Which lines of the records below contain the word "adding"? Report each of them in full.

Stored items:
++++++

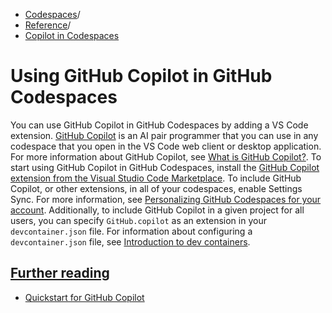   * [Codespaces](https://docs.github.com/en/codespaces "Codespaces")/
  * [Reference](https://docs.github.com/en/codespaces/reference "Reference")/
  * [Copilot in Codespaces](https://docs.github.com/en/codespaces/reference/using-github-copilot-in-github-codespaces "Copilot in Codespaces")


# Using GitHub Copilot in GitHub Codespaces
You can use GitHub Copilot in GitHub Codespaces by adding a VS Code extension.
[GitHub Copilot](https://copilot.github.com/) is an AI pair programmer that you can use in any codespace that you open in the VS Code web client or desktop application. For more information about GitHub Copilot, see [What is GitHub Copilot?](https://docs.github.com/en/copilot/about-github-copilot/what-is-github-copilot).
To start using GitHub Copilot in GitHub Codespaces, install the [GitHub Copilot extension from the Visual Studio Code Marketplace](https://marketplace.visualstudio.com/items?itemName=GitHub.copilot).
To include GitHub Copilot, or other extensions, in all of your codespaces, enable Settings Sync. For more information, see [Personalizing GitHub Codespaces for your account](https://docs.github.com/en/codespaces/setting-your-user-preferences/personalizing-github-codespaces-for-your-account#settings-sync). Additionally, to include GitHub Copilot in a given project for all users, you can specify `GitHub.copilot` as an extension in your `devcontainer.json` file. For information about configuring a `devcontainer.json` file, see [Introduction to dev containers](https://docs.github.com/en/codespaces/setting-up-your-project-for-codespaces/adding-a-dev-container-configuration/introduction-to-dev-containers#creating-a-custom-dev-container-configuration).
## [Further reading](https://docs.github.com/en/codespaces/reference/using-github-copilot-in-github-codespaces#further-reading)
  * [Quickstart for GitHub Copilot](https://docs.github.com/en/copilot/quickstart)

++++++

Expected answer:
You can use GitHub Copilot in GitHub Codespaces by adding a VS Code extension.
To include GitHub Copilot, or other extensions, in all of your codespaces, enable Settings Sync. For more information, see [Personalizing GitHub Codespaces for your account](https://docs.github.com/en/codespaces/setting-your-user-preferences/personalizing-github-codespaces-for-your-account#settings-sync). Additionally, to include GitHub Copilot in a given project for all users, you can specify `GitHub.copilot` as an extension in your `devcontainer.json` file. For information about configuring a `devcontainer.json` file, see [Introduction to dev containers](https://docs.github.com/en/codespaces/setting-up-your-project-for-codespaces/adding-a-dev-container-configuration/introduction-to-dev-containers#creating-a-custom-dev-container-configuration).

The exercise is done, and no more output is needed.